UPTIME leaves stopped MLDEV jobs around

eswenson1 commented 5 years ago

I have UPTIME running hourly on ES. Frequently, I log into to find one or more dead (stopped) MLDEV jobs lying around:

 14 PFTHMG JOB.05 SYS       _10!0    ? DSN     3   3   0%          PCLSR .VALUE  20
 16 PFTHMG JOB.04 SYS        10!0    ? DSN     3   1   0%          PCLSR .VALUE  22

The PC is 2067 (LOSE2:) and the instruction there is .VALUE

The instruction that precedes this instruction (2066, LOSE1:) also has a .VALUE. This means that the actual reason for stopping was the .VALUE at LOSE1. The only way MLDEV transfers to LOSE1 is by doing a "JRST @CMDTB(A)" where A is 0. Inspecting the A register at the time of fault shows that it is, indeed, 0. The command table is laid out thus:

;SLAVE REPLY ROUTINES DISPATCHED TO WITH LH(B) = - # ARGS MUST BE READ FROM NET
CMDTB:  LOSE1
    NTDI
    OPNSI
    OPNSO
    EOF
    FDELST
    XNOOP
    XACC
    XCALL
    XICLOS
    XOCLOS
    XIOC

This suggests that the slave (MLSLV) responded with a reply of 0, which the above code suggests is invalid. The call to jump through the command table is preceded by:

NTINT:  PUSHJ P,NTCHK
     JRST GOLOOP
    PUSHJ P,REPLY1
    CAIL A,RMAX
     .VALUE
    MOVEM B,LREPLY'
    JRST @CMDTB(A)

The call to NTCHK (from the comments) tests the input network channel status. If there is input, NTCHK does a skip return. Since we are getting to the JRST @CMDTB(A), we must have had input and skip-returned. We then call REPLY1. This processes a reply from the server (MLSLV on the destination host). This does an NTIIOT and then moves the result to the A register. It checks for a RLOGIN reply and doesn't skip, but returns the result in A.

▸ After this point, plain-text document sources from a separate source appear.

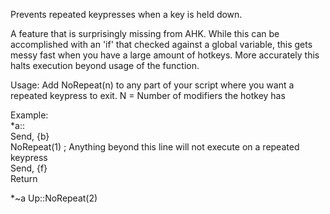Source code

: Prevents repeated keypresses when a key is held down.

A feature that is surprisingly missing from AHK. While this can be accomplished with an 'if' that checked against a global variable, this gets messy
fast when you have a large amount of hotkeys. More accurately this halts execution beyond usage of the function.

Usage:
Add NoRepeat(n) to any part of your script where you want a repeated keypress to exit. N = Number of modifiers the hotkey has


Example:  
*a::  
Send, {b}  
NoRepeat(1)      ; Anything beyond this line will not execute on a repeated keypress  
Send, {f}  
Return  

*~a Up::NoRepeat(2)
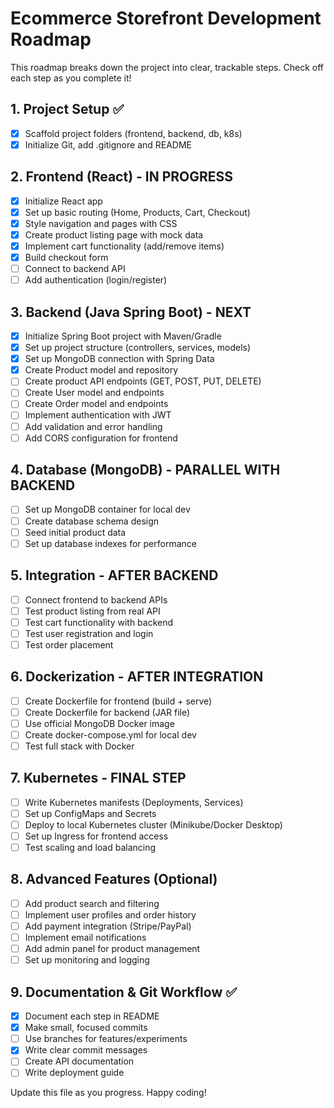 # Ecommerce Storefront Development Roadmap

This roadmap breaks down the project into clear, trackable steps. Check off each step as you complete it!

## 1. Project Setup ✅

- [x] Scaffold project folders (frontend, backend, db, k8s)
- [x] Initialize Git, add .gitignore and README

## 2. Frontend (React) - IN PROGRESS

- [x] Initialize React app
- [x] Set up basic routing (Home, Products, Cart, Checkout)
- [x] Style navigation and pages with CSS
- [x] Create product listing page with mock data
- [x] Implement cart functionality (add/remove items)
- [x] Build checkout form
- [ ] Connect to backend API
- [ ] Add authentication (login/register)

## 3. Backend (Java Spring Boot) - NEXT

- [x] Initialize Spring Boot project with Maven/Gradle
- [X] Set up project structure (controllers, services, models)
- [x] Set up MongoDB connection with Spring Data
- [x] Create Product model and repository
- [ ] Create product API endpoints (GET, POST, PUT, DELETE)
- [ ] Create User model and endpoints
- [ ] Create Order model and endpoints
- [ ] Implement authentication with JWT
- [ ] Add validation and error handling
- [ ] Add CORS configuration for frontend

## 4. Database (MongoDB) - PARALLEL WITH BACKEND

- [ ] Set up MongoDB container for local dev
- [ ] Create database schema design
- [ ] Seed initial product data
- [ ] Set up database indexes for performance

## 5. Integration - AFTER BACKEND

- [ ] Connect frontend to backend APIs
- [ ] Test product listing from real API
- [ ] Test cart functionality with backend
- [ ] Test user registration and login
- [ ] Test order placement

## 6. Dockerization - AFTER INTEGRATION

- [ ] Create Dockerfile for frontend (build + serve)
- [ ] Create Dockerfile for backend (JAR file)
- [ ] Use official MongoDB Docker image
- [ ] Create docker-compose.yml for local dev
- [ ] Test full stack with Docker

## 7. Kubernetes - FINAL STEP

- [ ] Write Kubernetes manifests (Deployments, Services)
- [ ] Set up ConfigMaps and Secrets
- [ ] Deploy to local Kubernetes cluster (Minikube/Docker Desktop)
- [ ] Set up Ingress for frontend access
- [ ] Test scaling and load balancing

## 8. Advanced Features (Optional)

- [ ] Add product search and filtering
- [ ] Implement user profiles and order history
- [ ] Add payment integration (Stripe/PayPal)
- [ ] Implement email notifications
- [ ] Add admin panel for product management
- [ ] Set up monitoring and logging

## 9. Documentation & Git Workflow ✅

- [x] Document each step in README
- [x] Make small, focused commits
- [ ] Use branches for features/experiments
- [x] Write clear commit messages
- [ ] Create API documentation
- [ ] Write deployment guide

Update this file as you progress. Happy coding!

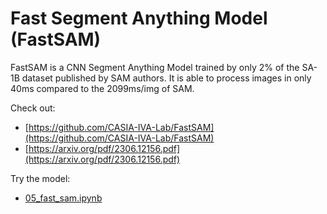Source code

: # Fast Segment Anything Model (FastSAM)

FastSAM is a CNN Segment Anything Model trained by only 2% of the SA-1B dataset published by SAM authors. It is able to process images in only 40ms compared to the 2099ms/img of SAM.

Check out:

- [https://github.com/CASIA-IVA-Lab/FastSAM](https://github.com/CASIA-IVA-Lab/FastSAM)
- [https://arxiv.org/pdf/2306.12156.pdf](https://arxiv.org/pdf/2306.12156.pdf)

Try the model:

- [05_fast_sam.ipynb](https://github.com/TranslationalAICenterISU/cv-ssl-aug-2023/blob/main/notebooks/05_fast_sam.ipynb)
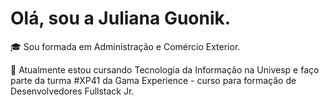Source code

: # Olá, sou a Juliana Guonik.

🎓 Sou formada em Administração e Comércio Exterior.

🌱 Atualmente estou cursando Tecnologia da Informação na Univesp e faço parte da turma #XP41 da Gama Experience - curso para formação de Desenvolvedores Fullstack Jr.
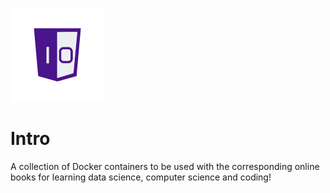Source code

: ![One-Off Coder Logo](../logo.png "One-Off Coder")

# Intro

A collection of Docker containers to be used with the corresponding online books for learning data science, computer science and coding!
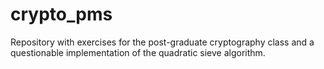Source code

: # crypto_pms
Repository with exercises for the post-graduate cryptography class and a questionable implementation of the quadratic sieve algorithm.
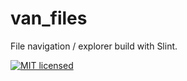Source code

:# van_files

File navigation / explorer build with Slint.

[![MIT licensed](https://img.shields.io/badge/license-MIT-blue.svg)](../../LICENSE)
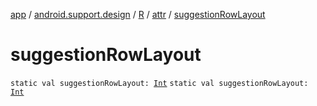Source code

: [app](../../../index.md) / [android.support.design](../../index.md) / [R](../index.md) / [attr](index.md) / [suggestionRowLayout](.)

# suggestionRowLayout

`static val suggestionRowLayout: `[`Int`](https://kotlinlang.org/api/latest/jvm/stdlib/kotlin/-int/index.html)
`static val suggestionRowLayout: `[`Int`](https://kotlinlang.org/api/latest/jvm/stdlib/kotlin/-int/index.html)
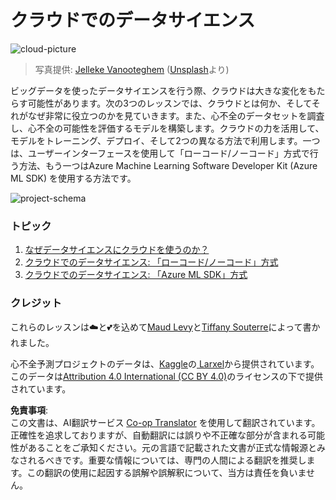<!--
CO_OP_TRANSLATOR_METADATA:
{
  "original_hash": "8dfe141a0f46f7d253e07f74913c7f44",
  "translation_date": "2025-08-24T12:58:02+00:00",
  "source_file": "5-Data-Science-In-Cloud/README.md",
  "language_code": "ja"
}
-->
# クラウドでのデータサイエンス

![cloud-picture](../../../5-Data-Science-In-Cloud/images/cloud-picture.jpg)

> 写真提供: [Jelleke Vanooteghem](https://unsplash.com/@ilumire) ([Unsplash](https://unsplash.com/s/photos/cloud?orientation=landscape)より)

ビッグデータを使ったデータサイエンスを行う際、クラウドは大きな変化をもたらす可能性があります。次の3つのレッスンでは、クラウドとは何か、そしてそれがなぜ非常に役立つのかを見ていきます。また、心不全のデータセットを調査し、心不全の可能性を評価するモデルを構築します。クラウドの力を活用して、モデルをトレーニング、デプロイ、そして2つの異なる方法で利用します。一つは、ユーザーインターフェースを使用して「ローコード/ノーコード」方式で行う方法、もう一つはAzure Machine Learning Software Developer Kit (Azure ML SDK) を使用する方法です。

![project-schema](../../../5-Data-Science-In-Cloud/19-Azure/images/project-schema.PNG)

### トピック

1. [なぜデータサイエンスにクラウドを使うのか？](17-Introduction/README.md)
2. [クラウドでのデータサイエンス: 「ローコード/ノーコード」方式](18-Low-Code/README.md)
3. [クラウドでのデータサイエンス: 「Azure ML SDK」方式](19-Azure/README.md)

### クレジット
これらのレッスンは☁️と💕を込めて[Maud Levy](https://twitter.com/maudstweets)と[Tiffany Souterre](https://twitter.com/TiffanySouterre)によって書かれました。

心不全予測プロジェクトのデータは、[Kaggle](https://www.kaggle.com/andrewmvd/heart-failure-clinical-data)の[
Larxel](https://www.kaggle.com/andrewmvd)から提供されています。このデータは[Attribution 4.0 International (CC BY 4.0)](https://creativecommons.org/licenses/by/4.0/)のライセンスの下で提供されています。

**免責事項**:  
この文書は、AI翻訳サービス [Co-op Translator](https://github.com/Azure/co-op-translator) を使用して翻訳されています。正確性を追求しておりますが、自動翻訳には誤りや不正確な部分が含まれる可能性があることをご承知ください。元の言語で記載された文書が正式な情報源とみなされるべきです。重要な情報については、専門の人間による翻訳を推奨します。この翻訳の使用に起因する誤解や誤解釈について、当方は責任を負いません。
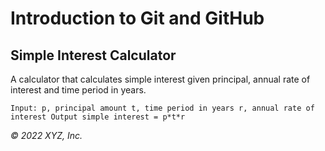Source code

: # Introduction to Git and GitHub

## Simple Interest Calculator

A calculator that calculates simple interest given principal, annual rate of interest and time period in years.

`
Input:
   p, principal amount
   t, time period in years
   r, annual rate of interest
Output
   simple interest = p*t*r
`

_© 2022 XYZ, Inc._
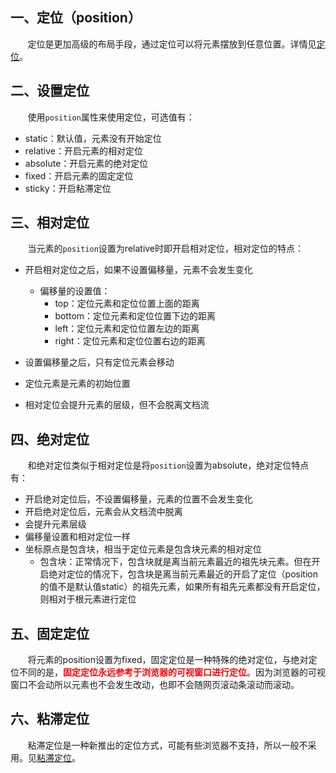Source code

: ## 一、定位（position）
&nbsp;&nbsp;&nbsp;&nbsp;&nbsp;&nbsp;&nbsp;定位是更加高级的布局手段，通过定位可以将元素摆放到任意位置。详情见<a href="https://developer.mozilla.org/zh-CN/docs/Web/CSS/position">定位</a>。
## 二、设置定位
&nbsp;&nbsp;&nbsp;&nbsp;&nbsp;&nbsp;&nbsp;使用`position`属性来使用定位，可选值有：
* static：默认值，元素没有开始定位
* relative：开启元素的相对定位
* absolute：开启元素的绝对定位
* fixed：开启元素的固定定位
* sticky：开启粘滞定位

## 三、相对定位
&nbsp;&nbsp;&nbsp;&nbsp;&nbsp;&nbsp;&nbsp;当元素的`position`设置为relative时即开启相对定位，相对定位的特点：
* 开启相对定位之后，如果不设置偏移量，元素不会发生变化
    * 偏移量的设置值：
        * top：定位元素和定位位置上面的距离
        * bottom：定位元素和定位位置下边的距离
        * left：定位元素和定位位置左边的距离
        * right：定位元素和定位位置右边的距离

* 设置偏移量之后，只有定位元素会移动
* 定位元素是元素的初始位置
* 相对定位会提升元素的层级，但不会脱离文档流

## 四、绝对定位
&nbsp;&nbsp;&nbsp;&nbsp;&nbsp;&nbsp;&nbsp;和绝对定位类似于相对定位是将`position`设置为absolute，绝对定位特点有：
* 开启绝对定位后，不设置偏移量，元素的位置不会发生变化
* 开启绝对定位后，元素会从文档流中脱离
* 会提升元素层级
* 偏移量设置和相对定位一样
* 坐标原点是包含块，相当于定位元素是包含块元素的相对定位
    * 包含块：正常情况下，包含块就是离当前元素最近的祖先块元素。但在开启绝对定位的情况下，包含块是离当前元素最近的开启了定位（position的值不是默认值static）的祖先元素，如果所有祖先元素都没有开启定位，则相对于根元素进行定位

## 五、固定定位
&nbsp;&nbsp;&nbsp;&nbsp;&nbsp;&nbsp;&nbsp;将元素的position设置为fixed，固定定位是一种特殊的绝对定位，与绝对定位不同的是，<span style="color:red;font-weight:bold">固定定位永远参考于浏览器的可视窗口进行定位</span>。因为浏览器的可视窗口不会动所以元素也不会发生改动，也即不会随网页滚动条滚动而滚动。
## 六、粘滞定位
&nbsp;&nbsp;&nbsp;&nbsp;&nbsp;&nbsp;&nbsp;粘滞定位是一种新推出的定位方式，可能有些浏览器不支持，所以一般不采用。见<a href="https://developer.mozilla.org/zh-CN/docs/Web/CSS/position#sticky_positioning">粘滞定位</a>。

  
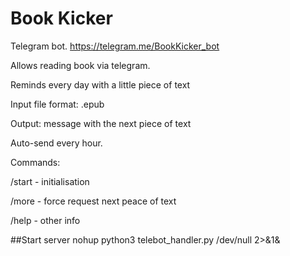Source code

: # Book Kicker
Telegram bot. https://telegram.me/BookKicker_bot

Allows reading book via telegram. 

Reminds every day with a little piece of text

Input file format: .epub

Output: message with the next piece of text

Auto-send every hour.

Commands:

/start - initialisation

/more - force request next peace of text

/help - other info

##Start server
nohup python3 telebot_handler.py /dev/null 2>&1&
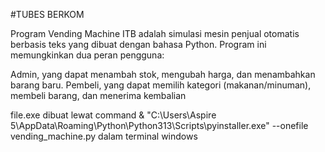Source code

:#TUBES BERKOM

Program Vending Machine ITB adalah simulasi mesin penjual otomatis berbasis teks yang dibuat dengan bahasa Python.
Program ini memungkinkan dua peran pengguna:

Admin, yang dapat menambah stok, mengubah harga, dan menambahkan barang baru.
Pembeli, yang dapat memilih kategori (makanan/minuman), membeli barang, dan menerima kembalian

file.exe dibuat lewat command & "C:\Users\Aspire 5\AppData\Roaming\Python\Python313\Scripts\pyinstaller.exe" --onefile vending_machine.py
dalam terminal windows
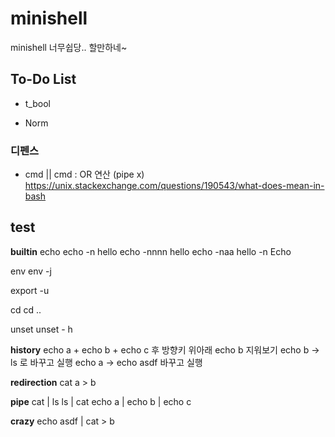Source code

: # minishell
minishell 너무쉽당.. 할만하네~ 

## To-Do List

- t_bool

- Norm


### 디펜스
- cmd || cmd : OR 연산 (pipe x)
	https://unix.stackexchange.com/questions/190543/what-does-mean-in-bash

## test
**builtin**
echo
echo -n hello
echo -nnnn hello
echo -naa hello -n
Echo

env
env -j

export -u

cd
cd ..

unset
unset - h


**history**
echo a + echo b + echo c 후 방향키 위아래
echo b 지워보기
echo b -> ls 로 바꾸고 실행
echo a -> echo asdf 바꾸고 실행



**redirection**
cat a > b



**pipe**
cat | ls
ls | cat
echo a | echo b | echo c


**crazy**
echo asdf | cat > b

I was curious to see what host MLDEV was talking to. I think the device should be found in the JBCDEV address. That value was $1'DSK'. Maybe it is in FDEVN -- that value was also $1'DSK'. I expected to find a foreign address here. My UPTIME DATA file has entries for DB, ES, NO, and UP in it. I wonder if this is happening due to the entry for ES and it is the attempt to read M.F.D. (FILE) on DSK: that is dying. I checked both of the dead jobs I saw in PEEK, and they both have $1'DSK' as the device.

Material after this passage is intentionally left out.